The real-world trials have seen an autonomous CargoPod vehicle operating in a residential environment, delivering grocery orders to over one hundred customers around the Royal Arsenal Riverside development. Taking place in the UK Smart Mobility Living Lab, the GATEway Project (Greenwich Automated Transport Environment) aims to demonstrate the use of autonomous vehicles (AVs) for last-mile deliveries and mobility, seamlessly connecting existing distribution and transport hubs with residential and commercial areas using zero emission, low noise transport systems.
Developed by Oxbotica as part of the project, CargoPod is guided by the company’s state-of-the-art Selenium software system, which enables real-time, accurate navigation, planning and perception in dynamic environments.

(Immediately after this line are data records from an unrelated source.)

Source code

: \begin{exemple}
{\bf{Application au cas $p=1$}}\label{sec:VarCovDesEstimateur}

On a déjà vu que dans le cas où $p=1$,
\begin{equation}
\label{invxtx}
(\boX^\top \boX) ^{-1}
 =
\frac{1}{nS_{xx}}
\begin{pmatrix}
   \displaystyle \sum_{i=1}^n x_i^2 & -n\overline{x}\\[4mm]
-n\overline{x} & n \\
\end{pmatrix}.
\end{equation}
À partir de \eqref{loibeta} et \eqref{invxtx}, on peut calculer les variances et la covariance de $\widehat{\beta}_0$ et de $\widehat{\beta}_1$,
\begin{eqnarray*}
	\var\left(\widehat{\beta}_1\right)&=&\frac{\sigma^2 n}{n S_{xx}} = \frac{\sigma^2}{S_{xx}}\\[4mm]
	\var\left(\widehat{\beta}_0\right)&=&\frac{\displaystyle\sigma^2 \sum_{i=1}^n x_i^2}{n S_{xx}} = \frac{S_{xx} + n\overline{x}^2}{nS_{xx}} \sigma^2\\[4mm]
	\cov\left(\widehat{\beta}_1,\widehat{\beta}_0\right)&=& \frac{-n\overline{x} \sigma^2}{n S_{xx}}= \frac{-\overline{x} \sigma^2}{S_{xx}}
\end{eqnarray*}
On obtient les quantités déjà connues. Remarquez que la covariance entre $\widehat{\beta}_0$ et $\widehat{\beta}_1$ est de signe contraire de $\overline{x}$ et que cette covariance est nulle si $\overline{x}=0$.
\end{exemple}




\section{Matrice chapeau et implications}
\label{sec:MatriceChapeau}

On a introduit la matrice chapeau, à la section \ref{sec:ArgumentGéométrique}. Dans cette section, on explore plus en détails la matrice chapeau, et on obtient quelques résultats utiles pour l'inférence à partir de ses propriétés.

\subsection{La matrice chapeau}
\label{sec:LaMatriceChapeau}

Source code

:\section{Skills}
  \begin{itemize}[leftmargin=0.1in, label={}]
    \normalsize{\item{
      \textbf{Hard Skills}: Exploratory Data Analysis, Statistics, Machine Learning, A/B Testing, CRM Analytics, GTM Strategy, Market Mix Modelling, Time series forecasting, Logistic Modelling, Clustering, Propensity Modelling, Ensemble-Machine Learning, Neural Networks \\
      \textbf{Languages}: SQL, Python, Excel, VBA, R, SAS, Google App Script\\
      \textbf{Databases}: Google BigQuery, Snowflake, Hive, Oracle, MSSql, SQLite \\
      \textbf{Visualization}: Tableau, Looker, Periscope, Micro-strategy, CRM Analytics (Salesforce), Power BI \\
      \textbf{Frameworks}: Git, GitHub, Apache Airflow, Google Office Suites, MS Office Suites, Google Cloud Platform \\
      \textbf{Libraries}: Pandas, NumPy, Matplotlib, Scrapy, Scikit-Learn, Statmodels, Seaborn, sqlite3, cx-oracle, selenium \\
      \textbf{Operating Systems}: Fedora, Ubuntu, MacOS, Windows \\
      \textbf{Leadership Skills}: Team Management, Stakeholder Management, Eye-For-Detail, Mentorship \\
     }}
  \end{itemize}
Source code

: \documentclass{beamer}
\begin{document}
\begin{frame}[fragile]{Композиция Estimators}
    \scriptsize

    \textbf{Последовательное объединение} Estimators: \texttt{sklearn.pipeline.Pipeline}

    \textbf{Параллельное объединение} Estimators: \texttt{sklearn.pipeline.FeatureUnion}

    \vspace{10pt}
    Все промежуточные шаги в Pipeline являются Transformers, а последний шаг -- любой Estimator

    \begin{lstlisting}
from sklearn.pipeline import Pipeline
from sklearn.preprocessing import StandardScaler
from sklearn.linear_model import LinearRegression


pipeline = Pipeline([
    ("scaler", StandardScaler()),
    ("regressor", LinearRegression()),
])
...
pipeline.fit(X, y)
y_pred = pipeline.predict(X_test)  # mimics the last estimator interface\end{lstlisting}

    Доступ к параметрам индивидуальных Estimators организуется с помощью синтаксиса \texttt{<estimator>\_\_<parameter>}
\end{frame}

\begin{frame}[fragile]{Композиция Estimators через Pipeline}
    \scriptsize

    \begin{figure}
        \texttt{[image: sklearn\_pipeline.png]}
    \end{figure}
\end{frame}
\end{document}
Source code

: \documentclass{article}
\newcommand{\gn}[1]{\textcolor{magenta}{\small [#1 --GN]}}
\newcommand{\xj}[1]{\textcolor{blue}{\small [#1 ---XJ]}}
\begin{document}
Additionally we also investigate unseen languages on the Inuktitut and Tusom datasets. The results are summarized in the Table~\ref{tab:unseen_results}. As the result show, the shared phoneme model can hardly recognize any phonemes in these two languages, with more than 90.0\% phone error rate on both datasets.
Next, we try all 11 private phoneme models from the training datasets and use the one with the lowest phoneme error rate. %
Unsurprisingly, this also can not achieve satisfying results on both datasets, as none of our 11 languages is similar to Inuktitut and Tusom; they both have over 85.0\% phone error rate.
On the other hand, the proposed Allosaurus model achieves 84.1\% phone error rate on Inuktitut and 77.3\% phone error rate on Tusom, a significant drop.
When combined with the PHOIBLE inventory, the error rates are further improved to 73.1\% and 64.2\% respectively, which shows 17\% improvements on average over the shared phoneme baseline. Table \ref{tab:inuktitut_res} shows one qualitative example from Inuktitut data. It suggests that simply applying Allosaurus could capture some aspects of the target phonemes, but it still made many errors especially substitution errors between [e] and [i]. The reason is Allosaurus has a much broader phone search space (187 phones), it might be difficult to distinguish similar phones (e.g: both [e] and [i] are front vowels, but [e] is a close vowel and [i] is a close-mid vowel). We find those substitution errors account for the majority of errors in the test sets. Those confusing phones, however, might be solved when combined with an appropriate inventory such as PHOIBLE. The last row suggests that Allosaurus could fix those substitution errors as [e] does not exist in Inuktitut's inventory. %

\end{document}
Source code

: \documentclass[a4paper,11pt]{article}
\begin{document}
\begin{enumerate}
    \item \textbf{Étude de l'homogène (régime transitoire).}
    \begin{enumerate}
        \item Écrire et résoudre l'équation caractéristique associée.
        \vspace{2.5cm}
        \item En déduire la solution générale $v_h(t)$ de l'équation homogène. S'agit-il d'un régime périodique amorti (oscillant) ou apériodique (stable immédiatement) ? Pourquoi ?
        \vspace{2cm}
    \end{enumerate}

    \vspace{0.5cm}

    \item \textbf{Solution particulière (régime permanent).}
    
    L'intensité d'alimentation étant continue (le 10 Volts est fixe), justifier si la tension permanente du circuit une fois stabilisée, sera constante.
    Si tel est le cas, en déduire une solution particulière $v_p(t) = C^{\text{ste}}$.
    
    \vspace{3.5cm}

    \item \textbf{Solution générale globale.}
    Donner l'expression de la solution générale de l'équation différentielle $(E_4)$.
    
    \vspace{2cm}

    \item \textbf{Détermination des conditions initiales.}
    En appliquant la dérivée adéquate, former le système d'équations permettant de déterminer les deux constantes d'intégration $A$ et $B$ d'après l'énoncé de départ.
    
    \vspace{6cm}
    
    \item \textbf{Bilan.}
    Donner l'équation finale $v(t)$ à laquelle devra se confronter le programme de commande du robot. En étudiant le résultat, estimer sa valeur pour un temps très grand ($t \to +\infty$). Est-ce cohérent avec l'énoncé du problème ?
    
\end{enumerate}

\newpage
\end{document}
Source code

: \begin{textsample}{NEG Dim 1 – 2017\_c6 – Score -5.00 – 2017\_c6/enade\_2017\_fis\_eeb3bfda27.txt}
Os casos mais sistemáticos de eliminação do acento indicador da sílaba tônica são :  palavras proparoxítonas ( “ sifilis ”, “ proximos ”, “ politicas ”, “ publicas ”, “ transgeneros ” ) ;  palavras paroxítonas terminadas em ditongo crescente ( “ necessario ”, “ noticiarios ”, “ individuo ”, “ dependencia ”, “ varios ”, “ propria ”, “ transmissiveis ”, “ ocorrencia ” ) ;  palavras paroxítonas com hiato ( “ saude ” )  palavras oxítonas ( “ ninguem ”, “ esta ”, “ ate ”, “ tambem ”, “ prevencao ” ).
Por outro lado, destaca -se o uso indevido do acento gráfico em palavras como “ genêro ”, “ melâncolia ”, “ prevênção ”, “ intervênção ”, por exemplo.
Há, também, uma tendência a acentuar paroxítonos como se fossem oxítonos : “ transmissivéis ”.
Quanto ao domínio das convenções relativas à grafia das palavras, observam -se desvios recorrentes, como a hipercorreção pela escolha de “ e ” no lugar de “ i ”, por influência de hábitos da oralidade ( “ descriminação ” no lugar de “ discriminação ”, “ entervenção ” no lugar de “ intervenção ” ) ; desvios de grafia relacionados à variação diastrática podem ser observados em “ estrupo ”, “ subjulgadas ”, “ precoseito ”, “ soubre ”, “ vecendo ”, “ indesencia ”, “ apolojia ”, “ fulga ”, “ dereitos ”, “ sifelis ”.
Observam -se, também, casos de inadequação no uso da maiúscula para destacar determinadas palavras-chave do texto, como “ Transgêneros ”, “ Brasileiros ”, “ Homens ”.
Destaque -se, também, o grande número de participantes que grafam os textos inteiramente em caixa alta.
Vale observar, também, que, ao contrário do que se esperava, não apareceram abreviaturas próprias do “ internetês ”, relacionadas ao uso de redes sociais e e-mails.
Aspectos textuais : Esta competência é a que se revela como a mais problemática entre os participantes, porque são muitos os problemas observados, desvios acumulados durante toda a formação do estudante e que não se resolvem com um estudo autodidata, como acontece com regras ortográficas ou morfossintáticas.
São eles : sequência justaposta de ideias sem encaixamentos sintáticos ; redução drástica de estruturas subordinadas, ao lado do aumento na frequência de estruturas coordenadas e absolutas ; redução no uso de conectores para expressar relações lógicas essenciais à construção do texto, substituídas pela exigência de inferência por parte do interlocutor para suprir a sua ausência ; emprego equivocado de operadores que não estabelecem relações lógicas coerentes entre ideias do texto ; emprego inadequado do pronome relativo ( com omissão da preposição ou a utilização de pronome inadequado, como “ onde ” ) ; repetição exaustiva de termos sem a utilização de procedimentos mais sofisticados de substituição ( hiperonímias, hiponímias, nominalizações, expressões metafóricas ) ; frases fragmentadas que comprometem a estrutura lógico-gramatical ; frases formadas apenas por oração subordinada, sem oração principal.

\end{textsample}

The third of four trials within GATEway, the trials are exploring the public’s perceptions and understanding of driverless delivery vehicles. The focus of this study is both on the commercial opportunities of self-driving technology and how it functions alongside people in a residential environment.
With CargoPod’s ability to carry a total of 282 lb (128kg) of groceries, Ocado is using the trials to explore the logistics and practicalities of deploying self-driving vehicles as part of the last-mile offering for its Smart Platform, an end-to-end solution for providing retailers with a shortcut for moving online. The research findings will also help guide the wider roll-out of autonomous vehicles that may eventually play an important role in cutting inner city congestion and air pollution.
“The GATEway project is unique in that it considers the effect of automated vehicles on the movement of goods, as well as the movement of people,” explained Simon Tong, principal research scientist at TRL and technical lead on the project. “This trial with Ocado Technology provides an ideal platform to help us understand how and where these vehicles could best operate, and whether people would accept, trust and like them as an automated delivery service in the city. We envisage that cities could benefit massively if deliveries could be made by quiet, zero emission, automated vehicles when congestion is minimal.”
David Sharp, head of Ocado’s 10x department, said, “This project is part of the ongoing journey to be at the edge of what is practical, and offer our Smart Platform customers new and exciting solutions for last-mile deliveries.”